We are not necessarily doubting that God will do the best for us; we are wondering how painful the best will turn out to be.

'Wait on the Lord' is a constant refrain in the Psalms, and it is a necessary word, for God often keeps us waiting. He is not in such a hurry as we are, and it is not his way to give more light on the future than we need for action in the present, or to guide us more than one step at a time. When in doubt, do nothing, but continue to wait on God. When action is needed, light will come.

I realized that the deepest spiritual lessons are not learned by His letting us have our way in the end, but by His making us wait, bearing with us in love and patience until we are able honestly to pray what He taught His disciples to pray: Thy will be done.

Elisabeth Elliot, Passion and Purity

Faith is believing that Christ is what he is said to be, and that he will do what he has promised to do, and then to expect this of him.

Now we shall possess a right definition of faith if we call it a firm and certain knowledge of God's benevolence toward us, founded upon the truth of the freely given promise in Christ, both revealed to our minds and sealed upon our hearts through the Holy Spirit.

john calvin, Institutes of the Christian Religion, III.2.7

Faith is to believe what you do not see; the reward of this faith is to see what you believe.

Prayer Focus

Tell God about the promise you have quietly given up on — the prayer you stopped praying because it hurt too much to keep hoping. Sarah laughed behind a tent flap and God heard her, answered her, and kept his word anyway.
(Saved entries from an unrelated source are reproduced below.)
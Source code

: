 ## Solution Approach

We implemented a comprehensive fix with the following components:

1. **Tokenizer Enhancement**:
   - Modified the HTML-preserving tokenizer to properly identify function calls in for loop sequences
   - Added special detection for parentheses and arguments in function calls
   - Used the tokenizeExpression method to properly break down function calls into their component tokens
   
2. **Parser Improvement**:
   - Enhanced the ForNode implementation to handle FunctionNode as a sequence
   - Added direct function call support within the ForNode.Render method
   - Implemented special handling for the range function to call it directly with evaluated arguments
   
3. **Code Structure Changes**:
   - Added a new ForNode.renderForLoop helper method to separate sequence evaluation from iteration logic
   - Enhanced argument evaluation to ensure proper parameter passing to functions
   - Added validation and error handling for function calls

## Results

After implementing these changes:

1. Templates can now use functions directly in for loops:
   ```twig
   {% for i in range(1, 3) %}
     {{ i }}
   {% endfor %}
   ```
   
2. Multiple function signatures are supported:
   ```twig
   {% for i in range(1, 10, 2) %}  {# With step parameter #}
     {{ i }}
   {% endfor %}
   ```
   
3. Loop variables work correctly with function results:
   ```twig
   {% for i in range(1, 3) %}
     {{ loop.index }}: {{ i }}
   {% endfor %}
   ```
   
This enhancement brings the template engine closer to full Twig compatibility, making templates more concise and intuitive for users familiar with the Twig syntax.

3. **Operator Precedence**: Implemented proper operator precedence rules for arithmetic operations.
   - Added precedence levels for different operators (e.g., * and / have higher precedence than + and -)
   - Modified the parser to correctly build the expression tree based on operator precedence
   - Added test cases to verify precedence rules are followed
Ask him for the honesty of Mark 9:24 — 'I believe; help my unbelief!' — and then thank him that his faithfulness does not depend on the strength of your faith.

Meditation

In Genesis 21:6, Sarah says, 'God has made laughter for me' — the same woman who laughed in bitter disbelief three chapters earlier. Trace that journey: what did God do with her laughter, and what might he want to do with yours?

Question for Discussion

Sarah laughed at God's promise and then denied it out of fear — yet Hebrews 11 remembers her only as a woman of faith. When God tells your story, he apparently leaves out the chapters you are most ashamed of. Does that feel like good news to you, or does some part of you resist it? Why?